:: DATASET CONTENT

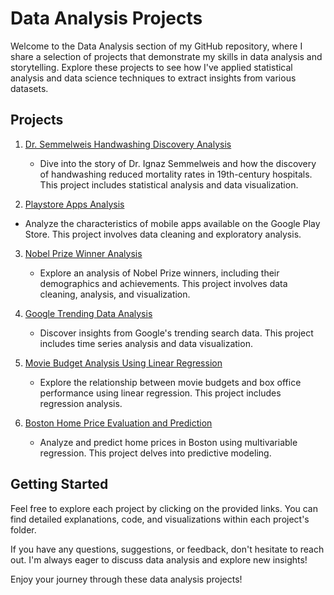 # Data Analysis Projects

Welcome to the Data Analysis section of my GitHub repository, where I share a selection of projects that demonstrate my skills in data analysis and storytelling. Explore these projects to see how I've applied statistical analysis and data science techniques to extract insights from various datasets.

## Projects

1. [Dr. Semmelweis Handwashing Discovery Analysis](https://github.com/ashay-thamankar/data_analysis/tree/main/Dr_Semmelweis_Handwashing_Discovery_analysis#dr-semmelweis-handwashing-discovery-analysis-)
   - Dive into the story of Dr. Ignaz Semmelweis and how the discovery of handwashing reduced mortality rates in 19th-century hospitals. This project includes statistical analysis and data visualization.
  
2. [Playstore Apps Analysis](https://github.com/ashay-thamankar/data_analysis/tree/main/playstore_app_analysis#android-app-store-analysis-unveiling-insights)
- Analyze the characteristics of mobile apps available on the Google Play Store. This project involves data cleaning and exploratory analysis.

3. [Nobel Prize Winner Analysis](https://github.com/ashay-thamankar/data_analysis/tree/main/Noble_Prize_Analysis#nobel-prize-analysis-project-)
   - Explore an analysis of Nobel Prize winners, including their demographics and achievements. This project involves data cleaning, analysis, and visualization.

4. [Google Trending Data Analysis](https://github.com/ashay-thamankar/data_analysis/tree/main/Google_trend_analysis#google-trends-analysis-project-)
   - Discover insights from Google's trending search data. This project includes time series analysis and data visualization.

5. [Movie Budget Analysis Using Linear Regression](https://github.com/ashay-thamankar/data_analysis/tree/main/movie_budget_analysis#movie-budget-analysis-)
   - Explore the relationship between movie budgets and box office performance using linear regression. This project includes regression analysis.

6. [Boston Home Price Evaluation and Prediction](https://github.com/ashay-thamankar/data_analysis/tree/main/home_price_valuation#boston-housing-price-prediction-and-home-price-valuation-data-analysis)
   - Analyze and predict home prices in Boston using multivariable regression. This project delves into predictive modeling.



## Getting Started

Feel free to explore each project by clicking on the provided links. You can find detailed explanations, code, and visualizations within each project's folder.

If you have any questions, suggestions, or feedback, don't hesitate to reach out. I'm always eager to discuss data analysis and explore new insights!

Enjoy your journey through these data analysis projects!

::::

WHAT IS BEING ASKED — Your copy should hold each line above exactly and no pictures at all.

ANSWER FOR THIS EXERCISE —
 # Data Analysis Projects

Welcome to the Data Analysis section of my GitHub repository, where I share a selection of projects that demonstrate my skills in data analysis and storytelling. Explore these projects to see how I've applied statistical analysis and data science techniques to extract insights from various datasets.

## Projects

1. [Dr. Semmelweis Handwashing Discovery Analysis](https://github.com/ashay-thamankar/data_analysis/tree/main/Dr_Semmelweis_Handwashing_Discovery_analysis#dr-semmelweis-handwashing-discovery-analysis-)
   - Dive into the story of Dr. Ignaz Semmelweis and how the discovery of handwashing reduced mortality rates in 19th-century hospitals. This project includes statistical analysis and data visualization.
  
2. [Playstore Apps Analysis](https://github.com/ashay-thamankar/data_analysis/tree/main/playstore_app_analysis#android-app-store-analysis-unveiling-insights)
- Analyze the characteristics of mobile apps available on the Google Play Store. This project involves data cleaning and exploratory analysis.

3. [Nobel Prize Winner Analysis](https://github.com/ashay-thamankar/data_analysis/tree/main/Noble_Prize_Analysis#nobel-prize-analysis-project-)
   - Explore an analysis of Nobel Prize winners, including their demographics and achievements. This project involves data cleaning, analysis, and visualization.

4. [Google Trending Data Analysis](https://github.com/ashay-thamankar/data_analysis/tree/main/Google_trend_analysis#google-trends-analysis-project-)
   - Discover insights from Google's trending search data. This project includes time series analysis and data visualization.

5. [Movie Budget Analysis Using Linear Regression](https://github.com/ashay-thamankar/data_analysis/tree/main/movie_budget_analysis#movie-budget-analysis-)
   - Explore the relationship between movie budgets and box office performance using linear regression. This project includes regression analysis.

6. [Boston Home Price Evaluation and Prediction](https://github.com/ashay-thamankar/data_analysis/tree/main/home_price_valuation#boston-housing-price-prediction-and-home-price-valuation-data-analysis)
   - Analyze and predict home prices in Boston using multivariable regression. This project delves into predictive modeling.



## Getting Started

Feel free to explore each project by clicking on the provided links. You can find detailed explanations, code, and visualizations within each project's folder.

If you have any questions, suggestions, or feedback, don't hesitate to reach out. I'm always eager to discuss data analysis and explore new insights!

Enjoy your journey through these data analysis projects!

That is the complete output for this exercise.